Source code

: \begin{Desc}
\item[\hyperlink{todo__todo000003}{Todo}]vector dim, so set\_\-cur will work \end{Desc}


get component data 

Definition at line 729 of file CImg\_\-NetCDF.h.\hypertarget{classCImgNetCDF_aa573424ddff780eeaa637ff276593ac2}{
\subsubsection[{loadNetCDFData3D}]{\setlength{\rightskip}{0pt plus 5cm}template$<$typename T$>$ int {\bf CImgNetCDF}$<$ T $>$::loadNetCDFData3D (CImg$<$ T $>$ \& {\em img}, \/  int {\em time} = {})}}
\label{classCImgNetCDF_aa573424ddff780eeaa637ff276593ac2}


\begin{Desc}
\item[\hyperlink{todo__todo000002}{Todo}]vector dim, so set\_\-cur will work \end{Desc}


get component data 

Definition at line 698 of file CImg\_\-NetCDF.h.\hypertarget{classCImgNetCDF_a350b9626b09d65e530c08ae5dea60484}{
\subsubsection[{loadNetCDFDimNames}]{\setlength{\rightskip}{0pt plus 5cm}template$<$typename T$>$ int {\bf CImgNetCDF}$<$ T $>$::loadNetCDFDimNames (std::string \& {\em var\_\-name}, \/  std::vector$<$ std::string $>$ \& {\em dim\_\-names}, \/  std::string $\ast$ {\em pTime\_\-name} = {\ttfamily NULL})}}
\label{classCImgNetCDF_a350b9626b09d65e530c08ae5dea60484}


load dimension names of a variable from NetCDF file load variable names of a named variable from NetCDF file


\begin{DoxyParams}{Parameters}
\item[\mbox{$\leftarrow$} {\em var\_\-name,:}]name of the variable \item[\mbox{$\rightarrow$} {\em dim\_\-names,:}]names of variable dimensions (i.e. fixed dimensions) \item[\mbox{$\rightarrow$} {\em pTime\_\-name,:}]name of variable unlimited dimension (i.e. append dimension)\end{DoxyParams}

What you are asked to do.
Copy every line of the data above exactly.

Expected output.
Source code

: \begin{Desc}
\item[\hyperlink{todo__todo000003}{Todo}]vector dim, so set\_\-cur will work \end{Desc}


get component data 

Definition at line 729 of file CImg\_\-NetCDF.h.\hypertarget{classCImgNetCDF_aa573424ddff780eeaa637ff276593ac2}{
\subsubsection[{loadNetCDFData3D}]{\setlength{\rightskip}{0pt plus 5cm}template$<$typename T$>$ int {\bf CImgNetCDF}$<$ T $>$::loadNetCDFData3D (CImg$<$ T $>$ \& {\em img}, \/  int {\em time} = {})}}
\label{classCImgNetCDF_aa573424ddff780eeaa637ff276593ac2}


\begin{Desc}
\item[\hyperlink{todo__todo000002}{Todo}]vector dim, so set\_\-cur will work \end{Desc}


get component data 

Definition at line 698 of file CImg\_\-NetCDF.h.\hypertarget{classCImgNetCDF_a350b9626b09d65e530c08ae5dea60484}{
\subsubsection[{loadNetCDFDimNames}]{\setlength{\rightskip}{0pt plus 5cm}template$<$typename T$>$ int {\bf CImgNetCDF}$<$ T $>$::loadNetCDFDimNames (std::string \& {\em var\_\-name}, \/  std::vector$<$ std::string $>$ \& {\em dim\_\-names}, \/  std::string $\ast$ {\em pTime\_\-name} = {\ttfamily NULL})}}
\label{classCImgNetCDF_a350b9626b09d65e530c08ae5dea60484}


load dimension names of a variable from NetCDF file load variable names of a named variable from NetCDF file


\begin{DoxyParams}{Parameters}
\item[\mbox{$\leftarrow$} {\em var\_\-name,:}]name of the variable \item[\mbox{$\rightarrow$} {\em dim\_\-names,:}]names of variable dimensions (i.e. fixed dimensions) \item[\mbox{$\rightarrow$} {\em pTime\_\-name,:}]name of variable unlimited dimension (i.e. append dimension)\end{DoxyParams}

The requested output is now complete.